[Saved data entries]
'''

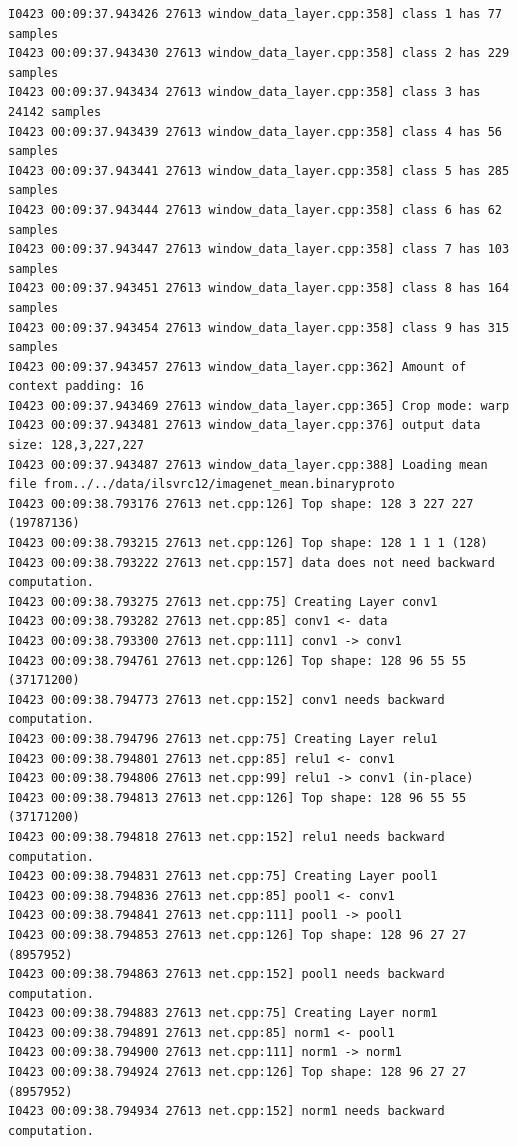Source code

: \documentclass[a4]{article}
\begin{document}
\begin{lstlisting}
I0423 00:09:37.943426 27613 window_data_layer.cpp:358] class 1 has 77 samples
I0423 00:09:37.943430 27613 window_data_layer.cpp:358] class 2 has 229 samples
I0423 00:09:37.943434 27613 window_data_layer.cpp:358] class 3 has 24142 samples
I0423 00:09:37.943439 27613 window_data_layer.cpp:358] class 4 has 56 samples
I0423 00:09:37.943441 27613 window_data_layer.cpp:358] class 5 has 285 samples
I0423 00:09:37.943444 27613 window_data_layer.cpp:358] class 6 has 62 samples
I0423 00:09:37.943447 27613 window_data_layer.cpp:358] class 7 has 103 samples
I0423 00:09:37.943451 27613 window_data_layer.cpp:358] class 8 has 164 samples
I0423 00:09:37.943454 27613 window_data_layer.cpp:358] class 9 has 315 samples
I0423 00:09:37.943457 27613 window_data_layer.cpp:362] Amount of context padding: 16
I0423 00:09:37.943469 27613 window_data_layer.cpp:365] Crop mode: warp
I0423 00:09:37.943481 27613 window_data_layer.cpp:376] output data size: 128,3,227,227
I0423 00:09:37.943487 27613 window_data_layer.cpp:388] Loading mean file from../../data/ilsvrc12/imagenet_mean.binaryproto
I0423 00:09:38.793176 27613 net.cpp:126] Top shape: 128 3 227 227 (19787136)
I0423 00:09:38.793215 27613 net.cpp:126] Top shape: 128 1 1 1 (128)
I0423 00:09:38.793222 27613 net.cpp:157] data does not need backward computation.
I0423 00:09:38.793275 27613 net.cpp:75] Creating Layer conv1
I0423 00:09:38.793282 27613 net.cpp:85] conv1 <- data
I0423 00:09:38.793300 27613 net.cpp:111] conv1 -> conv1
I0423 00:09:38.794761 27613 net.cpp:126] Top shape: 128 96 55 55 (37171200)
I0423 00:09:38.794773 27613 net.cpp:152] conv1 needs backward computation.
I0423 00:09:38.794796 27613 net.cpp:75] Creating Layer relu1
I0423 00:09:38.794801 27613 net.cpp:85] relu1 <- conv1
I0423 00:09:38.794806 27613 net.cpp:99] relu1 -> conv1 (in-place)
I0423 00:09:38.794813 27613 net.cpp:126] Top shape: 128 96 55 55 (37171200)
I0423 00:09:38.794818 27613 net.cpp:152] relu1 needs backward computation.
I0423 00:09:38.794831 27613 net.cpp:75] Creating Layer pool1
I0423 00:09:38.794836 27613 net.cpp:85] pool1 <- conv1
I0423 00:09:38.794841 27613 net.cpp:111] pool1 -> pool1
I0423 00:09:38.794853 27613 net.cpp:126] Top shape: 128 96 27 27 (8957952)
I0423 00:09:38.794863 27613 net.cpp:152] pool1 needs backward computation.
I0423 00:09:38.794883 27613 net.cpp:75] Creating Layer norm1
I0423 00:09:38.794891 27613 net.cpp:85] norm1 <- pool1
I0423 00:09:38.794900 27613 net.cpp:111] norm1 -> norm1
I0423 00:09:38.794924 27613 net.cpp:126] Top shape: 128 96 27 27 (8957952)
I0423 00:09:38.794934 27613 net.cpp:152] norm1 needs backward computation.

\end{lstlisting}
\end{document}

'''

● ACTIVITY
Only the number is wanted here. How many lines in the entries contain "computation"?

● FINISHED TASK
5